Het leuke aan de psychiatrie is dat het een erg pragmatisch vak is. Daarmee bedoel ik dat je veelal doelgericht handelt en behandelt. Je bent niet altijd op zoek naar de precieze diagnose (dat proberen we natuurlijk wel) maar naar de meest passende behandeling voor je patiënt. In de psychiatrie is het namelijk vaak niet zo zwart-wit als met somatische ziekten, maar begeef je je soms in een grijs gebied waarin diagnoses nog kunnen veranderen. 
Verder is het enorm uitdagend op communicatief gebied, het vraagt veel van je communicatievaardigheden. Je vraagt de patiënten het hemd van het lijf (voor zover communicatie mogelijk is, want bij psychotische mensen is dat natuurlijk een stuk lastiger). Dit is de belangrijkste manier van informatie verzamelen. En zulke gesprekken zijn vaak geen gezellige theekransjes, maar gesprekken die écht ergens over gaan, waarbij patiënten zich ook kwetsbaar moeten opstellen. Zo praat je over traumatische gebeurtenissen, iemands jeugd, maar worden ook zaken als gedachten aan de dood besproken, zaken die patiënten vaak met niemand anders (durven te) bespreken. Soms lukt het je niet om een gedegen gesprek te voeren omdat iemand zo in de war is, maar dat levert je ook een hoop informatie op. Vervolgens stel je aan de hand van klinisch beeld, gesprekken en eventueel psychologische testen een (differentiaal)diagnose en behandelplan op. Behandeling kan bestaan uit gesprekken, medicatie of psychotherapie en meer. Afhankelijk van waar je werkt is het overigens ook heel erg belangrijk om te varen op de hulpvraag van je patiënt, want zonder motivatie van de patiënt is het moeilijk om behandeling te laten slagen. Alhoewel dat binnen forensisch kader en gedwongen zorg natuurlijk anders loopt.
Wat ik daarnaast zo leuk vind aan psychiatrie is de menselijke psyche. Het gedrag van mensen vind ik gewoon enorm fascinerend en ik houd van dynamiek in de gesprekken, sommige mensen denken en leven zo ánders dan jij (!). Geen dag is hetzelfde en geen patiënt is hetzelfde, dat maakt het super uitdagend en afwisselend.
Je maak af en toe wel gekke dingen mee, waardoor je een boel leuke verhalen spaart! Ik denk af en toe weleens: ‘ wat heb ik nou weer meegemaakt?‘, wanneer een manische patiënt met zijn zonnebril op (binnen) langs me loopt en begint te fluiten omdat ik een ‘vogeltje’ ben, tja dan kan ik wel lachen.  

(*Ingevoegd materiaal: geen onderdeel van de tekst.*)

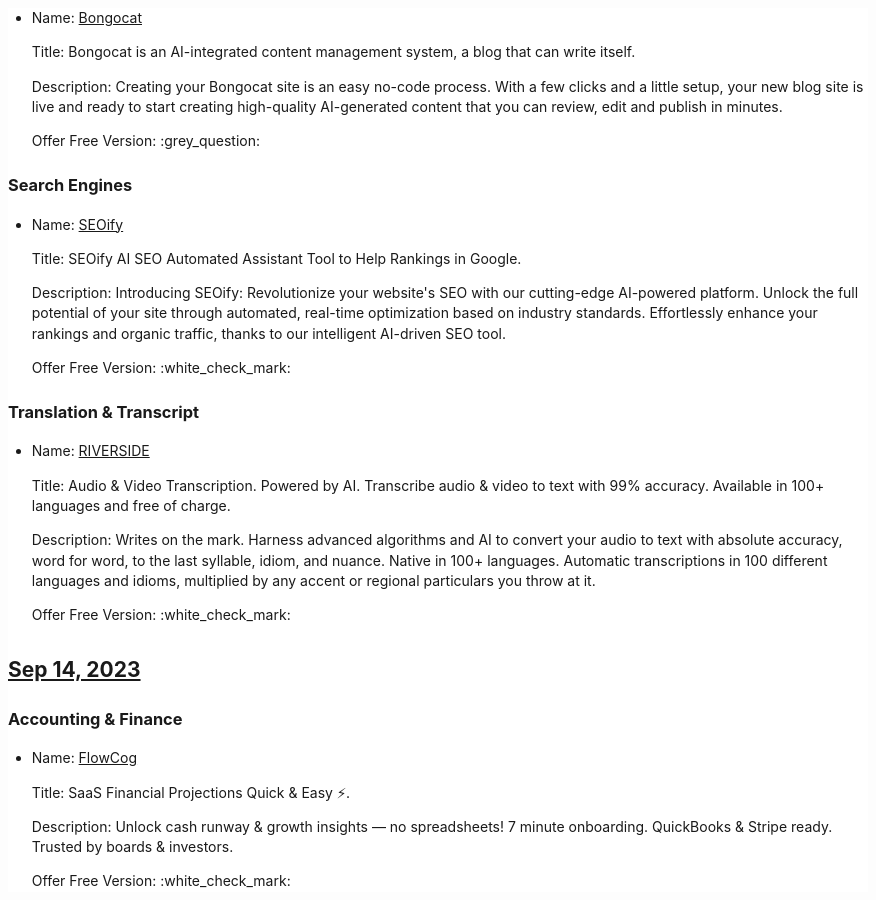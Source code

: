 - Name: [Bongocat](https://www.thataicollection.com/redirect/bongocat?utm_source=aicollection\&utm_medium=github\&utm_campaign=aicollection)

  Title: Bongocat is an AI-integrated content management system, a blog that can write itself.

  Description: Creating your Bongocat site is an easy no-code process. With a few clicks and a little setup, your new blog site is live and ready to start creating high-quality AI-generated content that you can review, edit and publish in minutes.

  Offer Free Version: :grey\_question:



### Search Engines

- Name: [SEOify](https://www.thataicollection.com/redirect/seoify?utm_source=aicollection\&utm_medium=github\&utm_campaign=aicollection)

  Title: SEOify AI SEO Automated Assistant Tool to Help Rankings in Google.

  Description: Introducing SEOify: Revolutionize your website's SEO with our cutting-edge AI-powered platform. Unlock the full potential of your site through automated, real-time optimization based on industry standards. Effortlessly enhance your rankings and organic traffic, thanks to our intelligent AI-driven SEO tool.

  Offer Free Version: :white\_check\_mark:



### Translation & Transcript

- Name: [RIVERSIDE](https://www.thataicollection.com/redirect/riverside?utm_source=aicollection\&utm_medium=github\&utm_campaign=aicollection)

  Title: Audio & Video Transcription. Powered by AI. Transcribe audio & video to text with 99% accuracy. ‍Available in 100+ languages and free of charge.

  Description: Writes on the mark. Harness advanced algorithms and AI to convert your audio to text with absolute accuracy, word for word, to the last syllable, idiom, and nuance.  Native in 100+ languages. Automatic transcriptions in 100 different languages and idioms, multiplied by any accent or regional particulars you throw at it.

  Offer Free Version: :white\_check\_mark:



## [Sep 14, 2023](/content/2023/09/14/README.md)

### Accounting & Finance

- Name: [FlowCog](https://www.thataicollection.com/redirect/flowcog?utm_source=aicollection\&utm_medium=github\&utm_campaign=aicollection)

  Title: SaaS Financial Projections Quick & Easy ⚡.

  Description: Unlock cash runway & growth insights — no spreadsheets! 7 minute onboarding. QuickBooks & Stripe ready. Trusted by boards & investors.

  Offer Free Version: :white\_check\_mark:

Het lijkt me soms ook wel heel lastig om zo’n heftige gesprekken te voeren of heb jij daar geen last van? 
Sommige heftige gesprekken kosten inderdaad veel energie, maar meestal krijg ik er ook heel veel energie voor terug. Je moet je voorstellen dat een gesprek met een (vrolijke) manische patiënt heel vlot en gemoedelijk verloopt, daar waar een suïcidale patiënt natuurlijk een hele andere energie met zich meebrengt. Daarnaast voelt het voor mij als belangrijk werk, hetgeen heel relativerend werkt. Maar het maakt absoluut indruk wanneer je heftige verhalen hoort, en die zijn er heel veel. Het leuke binnen de psychiatrie is dat jíj als persoon het diagnosticum bent, je vaart op wat je ziet, denkt en voelt (het typisch onderbuikgevoel). Dat laatste is soms ingewikkeld, maar geeft je veel informatie. Bij sommige gesprekken met patiënten voelt de sfeer drukkend, zwaar, je voelt je eigen energie wegsijpelen, dit kan bijvoorbeeld zijn bij een patiënt in een zware depressie. Van manische patiënten word je zelf vaak ook energieker, het is normaal om iemands energie voor een gedeelte over te nemen. Daarmee helpt je eigen gevoel je dus bij het sturen richting een bepaalde diagnose/klinisch beeld. Je moet goed luisteren naar je eigen gedachten en gevoel: raakt dit me, of waarom irriteert dit me? Dat verplicht je om met je eigen persoonlijke ontwikkeling bezig te blijven en dat is leuk! Je moet je eigen gevoel erkennen en herkennen. Het zorgt er daarmee voor dat je jezelf heel erg goed leert kennen, dat is onvermijdelijk. 
Verder is de manier van gespreksvoering heel belangrijk, jij bent in de lead en stuurt het gesprek. Je moet als het ware boven de stof staan en je vragen met een bepaald doel stellen. Soms is dat doel informatie verzamelen, maar soms is dat ook het testen van iemands reactie. Zo stel je bijvoorbeeld wat meer vervelende vragen wanneer je wilt weten of iemand geïrriteerd of boos wordt om te zien of er potentieel gevaar is. Je moet goed kunnen doorvragen en bepaalde signalen van je patiënt oppikken, maar je moet ook weten hoe je in bepaalde situaties op de ander reageert. Een patiënt met een persoonlijkheidsstoornis die vastloopt vanwege emotieregulatie problemen is heel wat anders dan een psychotische patiënt die zijn medicatie weigert in te nemen en een gevaar is voor zichzelf. Dat vereist dus ook een andere aanpak, en ja dat kan wel eens lastig zijn, maar maakt het vooral leuk en uitdagend! Je hebt gesprekken die écht ergens over gaan en praat over zaken waar patiënten vaak met niemand anders over durven praten’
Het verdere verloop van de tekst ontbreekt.